The scanner assigns **AgentStatus** based on evidence context. Registered agents typically appear in governance registries with stable identifiers, while shadow agents lack these markers. The `ScanConfigPaths` method specifically looks for governance metadata files (like [`agentmesh.yaml`](https://github.com/microsoft/agent-governance-toolkit/blob/main/agentmesh.yaml)) to mark agents as `registered`; their absence combined with process signatures or API key patterns indicates `unregistered` or `shadow` status.

### Can I extend the discovery rules to detect custom agent frameworks?

Yes.
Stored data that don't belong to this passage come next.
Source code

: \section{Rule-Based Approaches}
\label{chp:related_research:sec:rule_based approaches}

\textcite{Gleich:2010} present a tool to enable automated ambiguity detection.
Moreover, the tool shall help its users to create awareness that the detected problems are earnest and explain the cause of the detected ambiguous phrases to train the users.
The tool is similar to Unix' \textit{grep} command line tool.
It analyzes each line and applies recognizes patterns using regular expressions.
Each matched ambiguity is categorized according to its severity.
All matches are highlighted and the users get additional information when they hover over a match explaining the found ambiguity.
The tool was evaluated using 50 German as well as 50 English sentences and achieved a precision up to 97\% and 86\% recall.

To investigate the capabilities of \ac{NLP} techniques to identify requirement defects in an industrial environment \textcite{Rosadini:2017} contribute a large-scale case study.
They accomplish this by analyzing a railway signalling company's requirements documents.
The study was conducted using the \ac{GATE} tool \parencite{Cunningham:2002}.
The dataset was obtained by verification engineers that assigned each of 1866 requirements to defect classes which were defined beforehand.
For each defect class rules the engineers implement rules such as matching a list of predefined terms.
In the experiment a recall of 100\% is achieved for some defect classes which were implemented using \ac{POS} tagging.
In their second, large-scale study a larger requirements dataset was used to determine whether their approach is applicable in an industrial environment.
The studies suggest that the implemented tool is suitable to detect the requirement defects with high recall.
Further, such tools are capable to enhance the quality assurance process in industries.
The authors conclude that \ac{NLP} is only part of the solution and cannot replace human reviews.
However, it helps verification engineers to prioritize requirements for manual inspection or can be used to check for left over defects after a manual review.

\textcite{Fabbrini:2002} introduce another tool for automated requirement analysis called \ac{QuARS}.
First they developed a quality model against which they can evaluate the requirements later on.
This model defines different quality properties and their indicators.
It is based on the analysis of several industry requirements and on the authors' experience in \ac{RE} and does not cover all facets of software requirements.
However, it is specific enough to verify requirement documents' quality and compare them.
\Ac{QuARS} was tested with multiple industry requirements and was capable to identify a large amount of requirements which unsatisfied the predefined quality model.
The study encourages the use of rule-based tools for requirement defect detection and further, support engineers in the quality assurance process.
The `ShadowDiscoveryScanner` accepts extensions to `discoveryRules`, `configPatterns`, and `processSignatures`. Because the scanner is stateless, you can instantiate multiple scanners with different rule sets for different environments, or modify the global rule sets in [`discovery.go`](https://github.com/microsoft/agent-governance-toolkit/blob/main/discovery.go) before scanner instantiation to recognize proprietary frameworks or internal agent patterns.
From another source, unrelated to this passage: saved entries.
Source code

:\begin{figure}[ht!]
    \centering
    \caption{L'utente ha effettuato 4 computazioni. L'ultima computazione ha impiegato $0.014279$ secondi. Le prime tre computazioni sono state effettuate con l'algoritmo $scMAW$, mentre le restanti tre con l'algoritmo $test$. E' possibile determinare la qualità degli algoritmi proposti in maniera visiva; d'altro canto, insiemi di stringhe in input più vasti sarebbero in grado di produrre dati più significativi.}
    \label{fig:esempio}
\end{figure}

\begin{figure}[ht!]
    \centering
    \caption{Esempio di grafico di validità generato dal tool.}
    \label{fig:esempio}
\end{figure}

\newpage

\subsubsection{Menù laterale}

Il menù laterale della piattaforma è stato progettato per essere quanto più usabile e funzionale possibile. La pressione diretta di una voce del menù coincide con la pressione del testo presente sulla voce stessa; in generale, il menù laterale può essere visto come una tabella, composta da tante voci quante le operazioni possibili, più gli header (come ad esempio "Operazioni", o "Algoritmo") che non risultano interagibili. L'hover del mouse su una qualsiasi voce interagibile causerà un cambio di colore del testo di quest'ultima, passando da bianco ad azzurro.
### What confidence threshold should I use for production alerts?

The noisy-OR formula in `AddEvidence` allows tuning based on your risk tolerance. In practice, a confidence threshold of **0.7 or higher** indicates strong evidence of a shadow agent, while 0.4-0.6 suggests investigation-worthy leads requiring manual verification. The unit tests in [`discovery_test.go`](https://github.com/microsoft/agent-governance-toolkit/blob/main/discovery_test.go) demonstrate how three low-confidence signals (0.4 each) combine to 0.784, illustrating why thresholds below 0.8 may be appropriate for discovery scenarios.

### Does the scanner require elevated privileges to detect running agents?
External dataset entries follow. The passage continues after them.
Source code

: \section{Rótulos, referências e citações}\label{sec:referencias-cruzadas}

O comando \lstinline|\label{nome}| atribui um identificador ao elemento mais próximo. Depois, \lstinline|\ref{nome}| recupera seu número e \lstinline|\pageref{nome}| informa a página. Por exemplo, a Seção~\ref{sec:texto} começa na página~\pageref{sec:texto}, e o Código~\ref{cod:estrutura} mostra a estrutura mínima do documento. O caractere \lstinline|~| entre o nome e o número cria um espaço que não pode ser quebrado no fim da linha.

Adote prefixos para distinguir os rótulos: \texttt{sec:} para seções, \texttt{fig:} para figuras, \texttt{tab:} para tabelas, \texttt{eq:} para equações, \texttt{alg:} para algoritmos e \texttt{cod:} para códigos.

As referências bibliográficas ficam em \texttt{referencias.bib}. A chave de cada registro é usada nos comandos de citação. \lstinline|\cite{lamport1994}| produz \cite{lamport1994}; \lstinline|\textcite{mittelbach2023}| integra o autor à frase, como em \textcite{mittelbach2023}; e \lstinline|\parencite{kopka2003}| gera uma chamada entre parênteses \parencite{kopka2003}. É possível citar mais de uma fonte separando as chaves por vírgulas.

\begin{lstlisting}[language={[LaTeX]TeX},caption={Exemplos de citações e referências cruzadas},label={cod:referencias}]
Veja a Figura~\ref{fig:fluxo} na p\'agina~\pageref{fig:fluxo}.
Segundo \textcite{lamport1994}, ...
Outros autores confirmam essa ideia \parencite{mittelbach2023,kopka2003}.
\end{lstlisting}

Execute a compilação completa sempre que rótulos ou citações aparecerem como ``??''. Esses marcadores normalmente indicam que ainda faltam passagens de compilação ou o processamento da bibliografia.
Process scanning via `ScanProcessCommands` or `ScanCurrentHostProcessList` requires appropriate OS-level permissions to read process command lines. However, filesystem scanning (`ScanConfigPaths`) and text scanning (`ScanText`) operate without elevation, making them suitable for CI/CD pipelines or developer workstations where admin rights aren't available.